S010: EVALUATION OF ACTIVATED CLOTTING TIMES WITH A HEPARIN REVERSAL PROTOCOL DESIGNED TO CONSERVE PROTAMINE DURING DRUG SHORTAGES: A RETROSPECTIVE, COHORT STUDY
Michael Fabbro II, DO, MBA; Alejandra Silva-De Las Salas, MD; Joseph Lamelas, MD; Richard H Epstein, MD, FASA; Kristin N Parker, BS; Kabir Bedi, BS; University of Miami, Miller School of Medicine
Introduction: Widespread shortages of many medications due to manufacturing and supply chain disruptions have had a critical impact on clinical operations. With no Food and Drug Administration-approved alternative heparin-reversal agents, protamine is an essential medication during surgery involving cardiopulmonary bypass. As such, shortages of protamine can limit community access to cardiac surgical services. In this study, we investigated a protamine conservation approach to heparin reversal we followed during times of critical shortages. In this approach, patients received a fixed 250 mg protamine dose following termination of bypass with additional doses reserved to only when clinically indicated.
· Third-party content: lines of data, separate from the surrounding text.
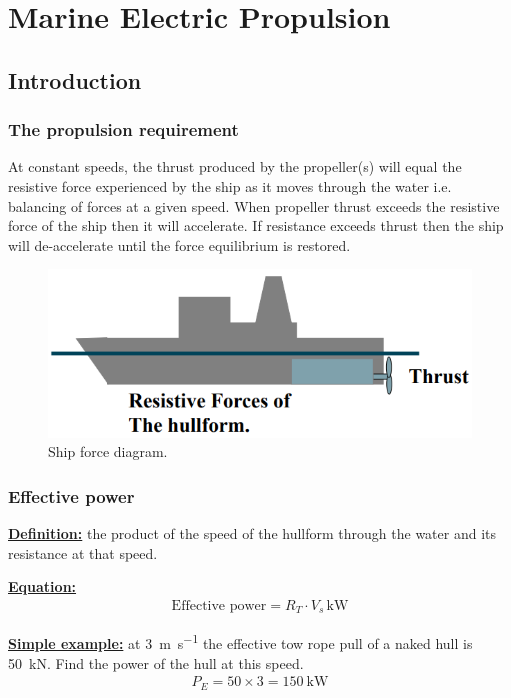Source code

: \chapter{Marine Electric Propulsion}
\section{Introduction}
\subsection{The propulsion requirement}
At constant speeds, the thrust produced by the propeller(s) will equal the resistive force experienced by the ship as it moves through the water i.e. balancing of forces at a given speed. When propeller thrust exceeds the resistive force of the ship then it will accelerate. If resistance exceeds thrust then the ship will de-accelerate until the force equilibrium is restored.
\begin{figure}[H]
    \centering
    \includegraphics[width = \textwidth]{img/figure52.png}
    \caption{Ship force diagram.}
\end{figure}
\subsection{Effective power}
\textbf{\underline{Definition:}} the product of the speed of the hullform through the water and its resistance at that speed.

\textbf{\underline{Equation:}}
\begin{gather}
    \textrm{Effective power}=R_T\cdot V_s \, \si{\kilo\watt}
\end{gather}

\textbf{\underline{Simple example:}} at \SI{3}{\meter\per\second} the effective tow rope pull of a naked hull is \SI{50}{\kilo\newton}. Find the power of the hull at this speed.
\begin{gather}
    P_E = 50\times 3=\SI{150}{\kilo\watt}
\end{gather}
Methods: We retrospectively analyzed 801 cardiac surgical patients who received ≥ 30,000 units of heparin before cardiopulmonary bypass. Primary analysis was limited to two groups for comparison. The first group (Low Dose group) comprised patients who received an initial fixed protamine dose of 250mg (n=436), and the second group (Conventional Dose group) received protamine in a ratio-based dose between 0.9 and 1.1 mg protamine / 100 Units heparin. The primary hypothesis was there would be no difference in the first ACT following the initial dose of protamine. Additional analyses compared total protamine doses and vials used between the groups, as well as final ACT values. Quantitative data were analyzed using Student-t tests, and proportions compared using the binomial test. Results with P < .01 were considered as statistically significant.
Results: The first ACT values measured after initial protamine administration were not different between the Low and Conventional Dose groups (122.3s vs 120.6s, 1.47s, 99% CI -1.47 to 4.94, P = 0.16) The total amount of protamine administered in the Low Dose group was substantively less than that in the Conventional Dose group (-100.5 mg, 99% CI -110.0 to -91.0, P < .0001) as were the number of 250 mg vials used per case (-0.69, 99% CI -0.75 to -0.63, P < .0001). When calculations were based on 50 mg vials, the number of vials used per case in the Low Dose group was even less (-2.16, 99% CI -2.36 to -1.97, P < .0001).) The proportions of cases in which the ACT returned to within the upper limit of the normal range for the i-STAT ACT, or within 120% or 110% of baseline, and the final ACT were not different between the 2 groups.
Conclusions: Conservation measures regarding critical medications and supplies during times of shortages can maintain access to important services within a community. These measures may have little clinical impact when compared to standard practices. Our investigation demonstrated that such is the case with protamine administration.